Пуддикумб исчезает. Молодой человек слегка морщится.
– Крепитесь, друг мой. Это уж будет последняя наша плутня.
– Наш разговор не кончен, сэр.
– Развяжитесь с ним сколь быстро, столь и учтиво.
Актер тянется за шейным платком, прикасается к шляпе, оправляет сюртук.
– Добро.
Он отдает легкий поклон и направляется к двери. Но едва он берется за ручку, как молодой человек снова его окликает:
– Да попросите нашего почтенного хозяина прислать еще этих дрянных огарков. Я буду читать.
Актер молча кланяется и выходит. Молодой человек у камина продолжает неотрывно глядеть в пол. Потом переставляет столик от окна к своему креслу и ставит на него канделябр с обеденного стола. Из кармана камзола он достает ключ и отпирает сундучок у двери. В сундучке лежат только книги и кипа исписанных бумаг. Молодой человек, порывшись, выбирает пачку листов, усаживается в кресло и принимается за чтение.
Немного погодя раздается стук в дверь. Входит здешняя горничная с подносом, на котором стоит еще один зажженный канделябр. По знаку постояльца она ставит его на столик и начинает собирать оставшуюся после ужина посуду. Мистер Бартоломью не обращает на нее ни малейшего внимания, точно она живет не два с половиной века назад, а лет через пятьсот после нас, когда всю нудную черную работу будут выполнять машины. Прихватив поднос с тарелками, она идет к дверям, но на пороге оборачивается к погруженному в чтение постояльцу и неуклюже приседает. Молодой человек даже не смотрит в ее сторону, и девица, не то трепеща (потому что читать – все равно что нечистого тешить), не то разобидевшись (потому что на постоялых дворах в те времена страхолюдин в горничных не держали), спешит удалиться без единого слова.
Наверху, под самой крышей, в комнате поплоше, на низенькой узкой кровати, укрывшись своей коричневой епанчой, лежит молодая путешественница. Льняной шарф, который закрывал ее лицо в дороге, сейчас расстелен на шершавой подушке. Девушка, кажется, спит. В комнате только одно окно – маленькое слуховое окошко, вместо потолка – стропила и кровля.
Освещена комната единственной свечой, стоящей на столе, и дальний угол, где помещается кровать, тонет в полумраке. Девушка лежит, поджав ноги, почти на животе, согнутая рука покоится на подушке. В ее позе, в ее облике в эту минуту – чуть курносый нос, закрытые глаза – сквозит что-то детское.
В полуразжатой левой руке – то, что осталось от букетика фиалок. Под столом расшуршалась мышь: снует, ищет поживы, принюхивается.
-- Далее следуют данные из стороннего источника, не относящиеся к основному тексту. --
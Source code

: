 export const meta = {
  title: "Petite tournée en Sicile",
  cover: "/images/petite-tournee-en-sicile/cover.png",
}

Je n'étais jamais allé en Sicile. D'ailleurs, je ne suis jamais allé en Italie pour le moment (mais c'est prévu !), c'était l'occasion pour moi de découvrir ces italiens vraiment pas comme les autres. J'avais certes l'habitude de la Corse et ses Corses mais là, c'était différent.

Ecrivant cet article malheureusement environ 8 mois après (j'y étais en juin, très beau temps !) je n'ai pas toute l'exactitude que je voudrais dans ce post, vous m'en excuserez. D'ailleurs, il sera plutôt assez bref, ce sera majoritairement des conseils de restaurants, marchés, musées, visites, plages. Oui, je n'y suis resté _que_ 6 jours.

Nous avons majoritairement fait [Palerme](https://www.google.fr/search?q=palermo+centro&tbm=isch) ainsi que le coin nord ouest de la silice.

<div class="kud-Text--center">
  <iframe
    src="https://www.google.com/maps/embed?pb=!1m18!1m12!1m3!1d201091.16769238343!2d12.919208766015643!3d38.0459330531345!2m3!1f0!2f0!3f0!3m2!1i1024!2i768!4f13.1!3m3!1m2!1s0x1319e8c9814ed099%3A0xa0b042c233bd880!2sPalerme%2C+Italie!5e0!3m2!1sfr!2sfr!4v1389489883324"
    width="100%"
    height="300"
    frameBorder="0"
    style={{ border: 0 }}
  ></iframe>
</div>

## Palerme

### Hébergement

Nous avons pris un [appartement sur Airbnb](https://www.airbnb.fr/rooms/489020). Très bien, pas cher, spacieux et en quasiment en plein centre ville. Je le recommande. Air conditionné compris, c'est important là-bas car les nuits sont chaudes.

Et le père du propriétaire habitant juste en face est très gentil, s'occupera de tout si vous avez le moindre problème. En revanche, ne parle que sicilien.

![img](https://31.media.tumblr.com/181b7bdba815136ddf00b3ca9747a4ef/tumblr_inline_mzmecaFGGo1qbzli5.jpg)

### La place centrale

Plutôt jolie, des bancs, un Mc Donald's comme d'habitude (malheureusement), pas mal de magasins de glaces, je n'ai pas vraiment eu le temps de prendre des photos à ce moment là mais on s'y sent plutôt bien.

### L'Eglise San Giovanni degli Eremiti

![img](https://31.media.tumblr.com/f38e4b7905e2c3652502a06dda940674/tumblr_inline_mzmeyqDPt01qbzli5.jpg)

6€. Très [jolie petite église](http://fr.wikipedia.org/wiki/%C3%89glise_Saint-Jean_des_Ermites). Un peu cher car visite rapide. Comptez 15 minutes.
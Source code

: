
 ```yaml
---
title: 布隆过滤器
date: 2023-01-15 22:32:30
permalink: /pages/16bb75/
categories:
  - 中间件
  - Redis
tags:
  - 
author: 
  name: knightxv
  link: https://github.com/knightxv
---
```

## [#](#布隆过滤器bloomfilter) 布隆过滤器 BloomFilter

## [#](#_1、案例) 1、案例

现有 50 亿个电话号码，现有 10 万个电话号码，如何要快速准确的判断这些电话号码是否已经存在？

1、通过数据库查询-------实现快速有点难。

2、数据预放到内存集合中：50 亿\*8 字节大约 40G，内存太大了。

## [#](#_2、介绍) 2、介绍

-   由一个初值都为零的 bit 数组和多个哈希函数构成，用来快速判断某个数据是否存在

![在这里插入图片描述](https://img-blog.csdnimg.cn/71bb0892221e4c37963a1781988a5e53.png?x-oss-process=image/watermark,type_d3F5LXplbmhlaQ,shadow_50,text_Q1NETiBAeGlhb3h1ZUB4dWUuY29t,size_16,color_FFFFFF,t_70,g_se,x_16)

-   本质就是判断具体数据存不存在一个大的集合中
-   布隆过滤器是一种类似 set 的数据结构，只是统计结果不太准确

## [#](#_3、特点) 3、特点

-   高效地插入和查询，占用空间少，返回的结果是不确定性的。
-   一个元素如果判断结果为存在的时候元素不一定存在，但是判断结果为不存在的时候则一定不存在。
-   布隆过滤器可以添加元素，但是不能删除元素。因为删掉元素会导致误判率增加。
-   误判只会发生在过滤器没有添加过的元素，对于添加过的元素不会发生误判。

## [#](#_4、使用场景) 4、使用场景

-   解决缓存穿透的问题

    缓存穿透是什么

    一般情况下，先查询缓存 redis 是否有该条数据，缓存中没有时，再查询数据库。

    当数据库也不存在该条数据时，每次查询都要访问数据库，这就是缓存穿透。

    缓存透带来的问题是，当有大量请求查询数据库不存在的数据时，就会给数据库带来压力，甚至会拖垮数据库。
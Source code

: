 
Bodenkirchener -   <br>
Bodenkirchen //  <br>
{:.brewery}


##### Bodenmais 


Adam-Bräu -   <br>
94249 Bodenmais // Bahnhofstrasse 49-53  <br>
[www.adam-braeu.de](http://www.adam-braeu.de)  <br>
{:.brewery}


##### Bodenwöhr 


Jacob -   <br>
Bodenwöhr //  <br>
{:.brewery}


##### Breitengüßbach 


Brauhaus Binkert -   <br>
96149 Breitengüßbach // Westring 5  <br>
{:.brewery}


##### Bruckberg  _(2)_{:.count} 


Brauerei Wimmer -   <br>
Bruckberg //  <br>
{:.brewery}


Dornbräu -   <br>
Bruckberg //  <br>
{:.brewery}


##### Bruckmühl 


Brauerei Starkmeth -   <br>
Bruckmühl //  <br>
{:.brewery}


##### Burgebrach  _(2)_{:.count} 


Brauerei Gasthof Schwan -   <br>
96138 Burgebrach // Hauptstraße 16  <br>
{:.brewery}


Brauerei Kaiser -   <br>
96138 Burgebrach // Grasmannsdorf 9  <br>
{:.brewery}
На спинке стула у кровати висит знакомая плетеная шляпа, на нее надет другой головной убор; судя по всему, до сих пор хозяйка бережно хранила его в большом узле, который сейчас развязан и лежит на полу. Это плоский чепец из белого батиста, поля его спереди и по бокам собраны в частые складочки. С чепца свисают две белые ленты длиной в целый фут – носившие такой чепец обычно заправляли их за уши. В этой невзрачной обстановке чепец кажется удивительно воздушным и даже как будто нелепым. В разные эпохи такие головные уборы – правда, без лент – считались принадлежностью то горничных, то официанток, но в те времена ими не гнушались даже в большом свете, в них щеголяли и знатные дамы, и их камеристки. То же, впрочем, относилось и к передникам. Мужскую прислугу узнать можно было сразу – по неизменной ливрее, но что до служанок, то они привыкли ничем себя не стеснять, как ворчал один современник, вздумавший исправить это упущение. Немало джентльменов в чужой гостиной попадали в неловкое положение: приняв какую-нибудь особу за хозяйку дома или ее близкую подругу, они приветствовали ее галантным поклоном, а потом выяснялось, что они расточали свою галантность на прислугу [6].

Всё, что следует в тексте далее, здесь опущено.